Meet the Commentators: 2013 U.S. Junior Closed
Few names in U.S. Chess are more recognizable than Grandmaster Yasser Seirawan. A four-time U.S. Champion and former world Championship contender, Seirawan was the dominant force in American chess in the 1980s.
Born in Damascus, Syria, in 1960, Seirawan’s family immigrated to the United States when he was 7 and settled in Seattle. He picked up the game of chess when he was 12 years old and honed his skills playing against the top players in the area including Latvian-born master Viktors Pupols and six-time Washington State Champion James Harley McCormick.
When he was just 13, he became the Washington State Junior Champion, and in 1979 he won the World Junior Championship.

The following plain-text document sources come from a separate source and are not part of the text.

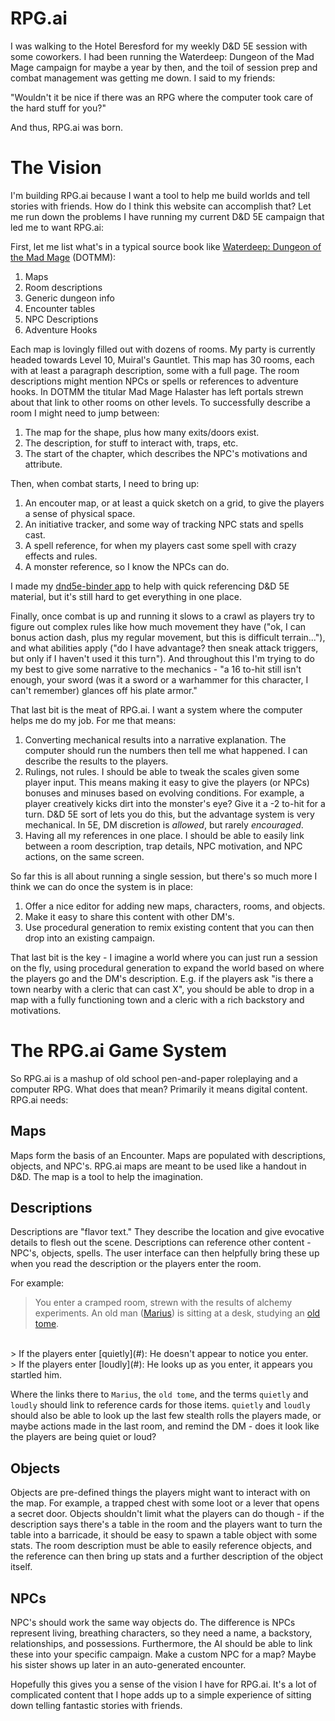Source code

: # RPG.ai
I was walking to the Hotel Beresford for my weekly D&D 5E session with some coworkers. I had been
running the Waterdeep: Dungeon of the Mad Mage campaign for maybe a year by then, and the toil of
session prep and combat management was getting me down. I said to my friends:

"Wouldn't it be nice if there was an RPG where the computer took care of the hard stuff for you?"

And thus, RPG.ai was born.

# The Vision
I'm building RPG.ai because I want a tool to help me build worlds and tell stories with friends.
How do I think this website can accomplish that? Let me run down the problems I have running my
current D&D 5E campaign that led me to want RPG.ai:

First, let me list what's in a typical source book like [Waterdeep: Dungeon of the Mad Mage](https://dnd.wizards.com/products/tabletop-games/rpg-products/waterdeep-dungeon-mad-mage) (DOTMM):

1. Maps
2. Room descriptions
3. Generic dungeon info
4. Encounter tables
5. NPC Descriptions
6. Adventure Hooks

Each map is lovingly filled out with dozens of rooms. My party is currently headed towards Level 10,
Muiral's Gauntlet. This map has 30 rooms, each with at least a paragraph description, some with
a full page. The room descriptions might mention NPCs or spells or references to adventure hooks. In
DOTMM the titular Mad Mage Halaster has left portals strewn about that link to other rooms on other
levels. To successfully describe a room I might need to jump between:

1. The map for the shape, plus how many exits/doors exist.
2. The description, for stuff to interact with, traps, etc.
3. The start of the chapter, which describes the NPC's motivations and attribute.

Then, when combat starts, I need to bring up:

1. An encouter map, or at least a quick sketch on a grid, to give the players a sense of physical
space.
2. An initiative tracker, and some way of tracking NPC stats and spells cast.
3. A spell reference, for when my players cast some spell with crazy effects and rules.
4. A monster reference, so I know the NPCs can do.

I made my [dnd5e-binder app](https://etherealmachine.github.io/dnd5e-binder/) to help with quick
referencing D&D 5E material, but it's still hard to get everything in one place.

Finally, once combat is up and running it slows to a crawl as players try to figure out complex
rules like how much movement they have ("ok, I can bonus action dash, plus my regular movement, but
this is difficult terrain..."), and what abilities apply ("do I have advantage? then sneak attack
triggers, but only if I haven't used it this turn"). And throughout this I'm trying to do my best
to give some narrative to the mechanics - "a 16 to-hit still isn't enough, your sword (was it a
sword or a warhammer for this character, I can't remember) glances off his plate armor."

That last bit is the meat of RPG.ai. I want a system where the computer helps me do my job. For
me that means:

1. Converting mechanical results into a narrative explanation. The computer should run the numbers
then tell me what happened. I can describe the results to the players.
2. Rulings, not rules. I should be able to tweak the scales given some player input. This means
making it easy to give the players (or NPCs) bonuses and minuses based on evolving conditions. For
example, a player creatively kicks dirt into the monster's eye? Give it a -2 to-hit for a turn.
D&D 5E sort of lets you do this, but the advantage system is very mechanical. In 5E, DM discretion
is *allowed*, but rarely *encouraged*.
3. Having all my references in one place. I should be able to easily link between a room
description, trap details, NPC motivation, and NPC actions, on the same screen.

So far this is all about running a single session, but there's so much more I think we can do once
the system is in place:

1. Offer a nice editor for adding new maps, characters, rooms, and objects.
2. Make it easy to share this content with other DM's.
3. Use procedural generation to remix existing content that you can then drop into an existing
campaign.

That last bit is the key - I imagine a world where you can just run a session on the fly, using
procedural generation to expand the world based on where the players go and the DM's description.
E.g. if the players ask "is there a town nearby with a cleric that can cast X", you should be able
to drop in a map with a fully functioning town and a cleric with a rich backstory and motivations.

# The RPG.ai Game System
So RPG.ai is a mashup of old school pen-and-paper roleplaying and a computer RPG. What does that
mean? Primarily it means digital content. RPG.ai needs:

## Maps
Maps form the basis of an Encounter. Maps are populated with descriptions, objects, and NPC's.
RPG.ai maps are meant to be used like a handout in D&D. The map is a tool to help the imagination.

## Descriptions
Descriptions are "flavor text." They describe the location and give evocative details to flesh out
the scene. Descriptions can reference other content - NPC's, objects, spells. The user interface
can then helpfully bring these up when you read the description or the players enter the room.

For example:

> You enter a cramped room, strewn with the results of alchemy experiments. An old man ([Marius](#))
> is sitting at a desk, studying an [old tome](#).
<br />
> If the players enter [quietly](#): He doesn't appear to notice you enter.
<br />
> If the players enter [loudly](#): He looks up as you enter, it appears you startled him.

Where the links there to `Marius`, the `old tome`, and the terms `quietly` and `loudly` should link
to reference cards for those items. `quietly` and `loudly` should also be able to look up the last
few stealth rolls the players made, or maybe actions made in the last room, and remind the DM - does
it look like the players are being quiet or loud?

## Objects
Objects are pre-defined things the players might want to interact with on the map. For example, a
trapped chest with some loot or a lever that opens a secret door. Objects shouldn't limit what the
players can do though - if the description says there's a table in the room and the players
want to turn the table into a barricade, it should be easy to spawn a table object with some stats.
The room description must be able to easily reference objects, and the reference can then bring up
stats and a further description of the object itself.

## NPCs
NPC's should work the same way objects do. The difference is NPCs represent living, breathing
characters, so they need a name, a backstory, relationships, and possessions. Furthermore, the AI
should be able to link these into your specific campaign. Make a custom NPC for a map? Maybe his
sister shows up later in an auto-generated encounter.

Hopefully this gives you a sense of the vision I have for RPG.ai. It's a lot of complicated content
that I hope adds up to a simple experience of sitting down telling fantastic stories with friends.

Seirawan went on to dominate the American chess scene, winning the U.S. Championship title in 1981, 1986 and 1989. He claimed the U.S. Championship title once again in 2000 and continued to play in major world-class events, including serving 10 times as a memebr of the U.S. team at the World Chess Olympiad, until he announced his retirement in 2003.
Seirawan was lured out of retirement in 2011 to once again play in the U.S. Championship, which was held in Saint Louis. He cited the exciting developments of the Saint Louis chess scene as a contributing factor for his renewed interest in competitive chess.
Seirawan followed the 2011 U.S. Championship with a stunning performance at the 2011 World Team Championship, where he earned an individual silver medal for his performance on board four throughout the event.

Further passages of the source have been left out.